There is no way to prove why the risk of developing breast Ca in the US hit an upward trend in the 1980s and 1990s, seemed to level off for a while, then dropped precipitously in 2003 compared with the year before. . .
There's no way to prove why the risk of developing breast cancer in the United States hit an upward trend in the 1980s and 1990s, seemed to level off for a while, then dropped precipitously in 2003 compared with the year before, explained researcher/presenter Peter Ravdin, MD, of MD Anderson Cancer Center at the NAMS Meeting. The abrupt drop (about 50%) in hormone therapy use in the wake of the initial Women's Health Initiative (WHI) report linking combined HT to a higher breast cancer risk is one possible explanation. But changes in breast cancer rates have also been linked to changes in mammography use. But, yes, he said, epidemiologic and clinical trial evidence do show that combined estrogen/progestin use confers a particular risk.
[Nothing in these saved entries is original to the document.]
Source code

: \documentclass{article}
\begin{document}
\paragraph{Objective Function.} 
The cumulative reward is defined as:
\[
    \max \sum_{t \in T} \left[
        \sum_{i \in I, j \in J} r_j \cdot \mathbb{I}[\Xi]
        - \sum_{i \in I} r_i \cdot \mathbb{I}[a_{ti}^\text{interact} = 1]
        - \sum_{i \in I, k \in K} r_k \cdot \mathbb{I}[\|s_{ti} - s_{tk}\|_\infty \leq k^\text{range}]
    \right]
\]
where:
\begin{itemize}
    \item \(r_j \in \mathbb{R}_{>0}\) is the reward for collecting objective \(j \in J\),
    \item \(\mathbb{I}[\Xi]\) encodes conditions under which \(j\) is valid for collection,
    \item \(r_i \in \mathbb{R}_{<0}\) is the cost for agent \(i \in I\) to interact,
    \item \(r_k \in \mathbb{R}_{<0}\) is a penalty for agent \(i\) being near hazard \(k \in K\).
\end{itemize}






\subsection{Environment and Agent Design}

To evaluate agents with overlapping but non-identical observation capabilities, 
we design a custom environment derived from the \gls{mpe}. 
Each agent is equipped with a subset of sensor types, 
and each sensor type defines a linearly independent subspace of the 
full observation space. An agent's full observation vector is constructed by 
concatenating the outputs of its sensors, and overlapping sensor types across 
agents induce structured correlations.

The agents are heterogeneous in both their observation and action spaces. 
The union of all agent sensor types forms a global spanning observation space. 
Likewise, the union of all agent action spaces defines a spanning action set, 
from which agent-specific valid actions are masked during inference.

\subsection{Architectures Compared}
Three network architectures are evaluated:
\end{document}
"A crucial piece of upcoming evidence will be, what happened to the women in the (prematurely stopped) WHI combined trial after stopping combined HT in 2002," he said, adding that results are expected in 2008.
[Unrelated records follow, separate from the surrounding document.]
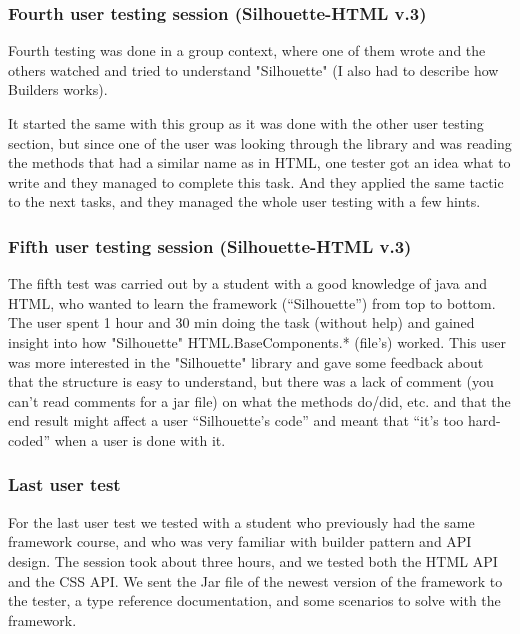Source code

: \documentclass[12pt]{article}
\begin{document}
        \subsubsection{Fourth user testing session (Silhouette-HTML v.3)}

        Fourth testing was done in a group context, where one of them wrote and the others watched and tried to understand "Silhouette" (I also had to describe how Builders works).

        It started the same with this group as it was done with the other user testing section, but since one of the user was looking through the library and was reading the methods that had a similar name as in HTML, one tester got an idea what to write and they managed to complete this task. And they applied the same tactic to the next tasks, and they managed the whole user testing with a few hints. 

        \subsubsection{Fifth user testing session (Silhouette-HTML v.3)}

        The fifth test was carried out by a student with a good knowledge of java and HTML, who wanted to learn the framework (“Silhouette”) from top to bottom. The user spent 1 hour and 30 min doing the task (without help) and gained insight into how "Silhouette" HTML.BaseComponents.* (file's) worked. This user was more interested in the "Silhouette" library and gave some feedback about that the structure is easy to understand, but there was a lack of comment (you can't read comments for a jar file) on what the methods do/did, etc. and that the end result might affect a user “Silhouette’s code” and meant that “it’s too hard-coded” when a user is done with it.

        \subsubsection{Last user test}

        For the last user test we tested with a student who previously had the same framework course, and who was very familiar with builder pattern and API design. The session took about three hours, and we tested both the HTML API and the CSS API. We sent the Jar file of the newest version of the framework to the tester, a type reference documentation, and some scenarios to solve with the framework.
\end{document}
Ravdin also pointed out that the drop occurred only in women in the age 50 or older group and chiefly among those with estrogen-receptor positive breast cancers. Discussing the SEER data reported in his recent New EnglandJournal of Medicine article, Dr. Ravdin reiterated its conclusion that the 9% decrease in breast cancer "seems related to WHI, but other causes can't be excluded." Citing the California Registry study of 3 million women, which broke down breast cancer incidence by counties having high use and low use of HT, he said, "They saw the same results as we saw." Weakening the mammography argument was that there was no change in mammography use in that state during this period. He also pointed to questionnaire findings from the National Cancer Institute analysis regarding mammography use in the 50- to 64-years age group, which showed a decrease in screening mammography use during the period of the drop in breast cancer rates-but not enough of a decrease to account for the lower cancer rates.
Jemal A, Ward E, Thun MJ. Recent trends in breast cancer incidence rates by age and tumor characteristics among U.S. women. Breast Cancer Res. 2007;9:R28.
Ravdin PM, Cronin KA, Howlader N, et al. The decrease in breast cancer incidence in 2003 in the United States. N Engl J Med. 2007;356:1670-1674.
Robbins A, Clarke C. Regional changes in hormone therapy use and breast cancer incidence, California, 2001-2004. J Clin Oncol. 2007 [Epub ahead of print].